* _Work to complete_
Copy out, from the entries below, each line holding the string "load".

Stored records
+ + + +

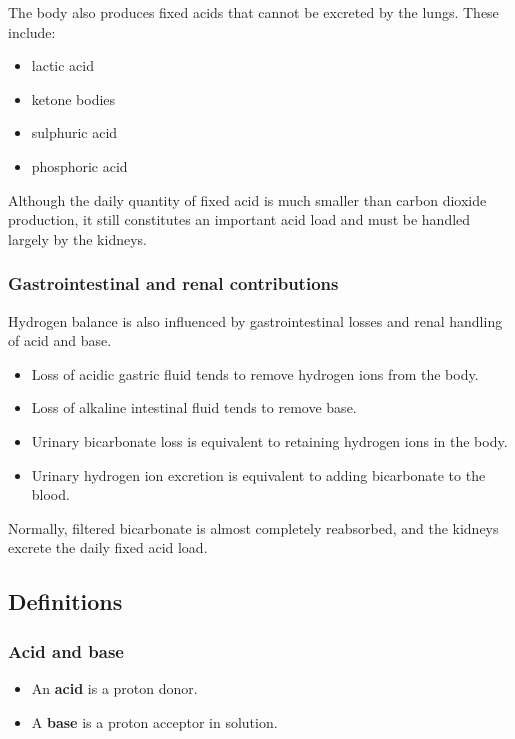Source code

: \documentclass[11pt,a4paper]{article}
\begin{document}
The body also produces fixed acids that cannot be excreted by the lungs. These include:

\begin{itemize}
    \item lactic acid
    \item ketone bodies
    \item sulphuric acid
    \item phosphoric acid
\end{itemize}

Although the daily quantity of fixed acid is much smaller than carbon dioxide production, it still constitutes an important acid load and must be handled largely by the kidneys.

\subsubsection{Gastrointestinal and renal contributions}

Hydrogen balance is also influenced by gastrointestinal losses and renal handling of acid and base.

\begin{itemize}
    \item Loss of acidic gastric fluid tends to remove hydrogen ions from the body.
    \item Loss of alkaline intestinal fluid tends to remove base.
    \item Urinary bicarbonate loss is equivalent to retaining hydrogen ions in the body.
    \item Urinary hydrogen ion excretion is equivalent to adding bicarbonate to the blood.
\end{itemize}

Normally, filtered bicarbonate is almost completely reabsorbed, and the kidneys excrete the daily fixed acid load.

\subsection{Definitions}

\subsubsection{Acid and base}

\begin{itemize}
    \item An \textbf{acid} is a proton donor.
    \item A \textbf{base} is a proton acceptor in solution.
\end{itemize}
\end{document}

+ + + +

* _Solution for this task_
Although the daily quantity of fixed acid is much smaller than carbon dioxide production, it still constitutes an important acid load and must be handled largely by the kidneys.
Normally, filtered bicarbonate is almost completely reabsorbed, and the kidneys excrete the daily fixed acid load.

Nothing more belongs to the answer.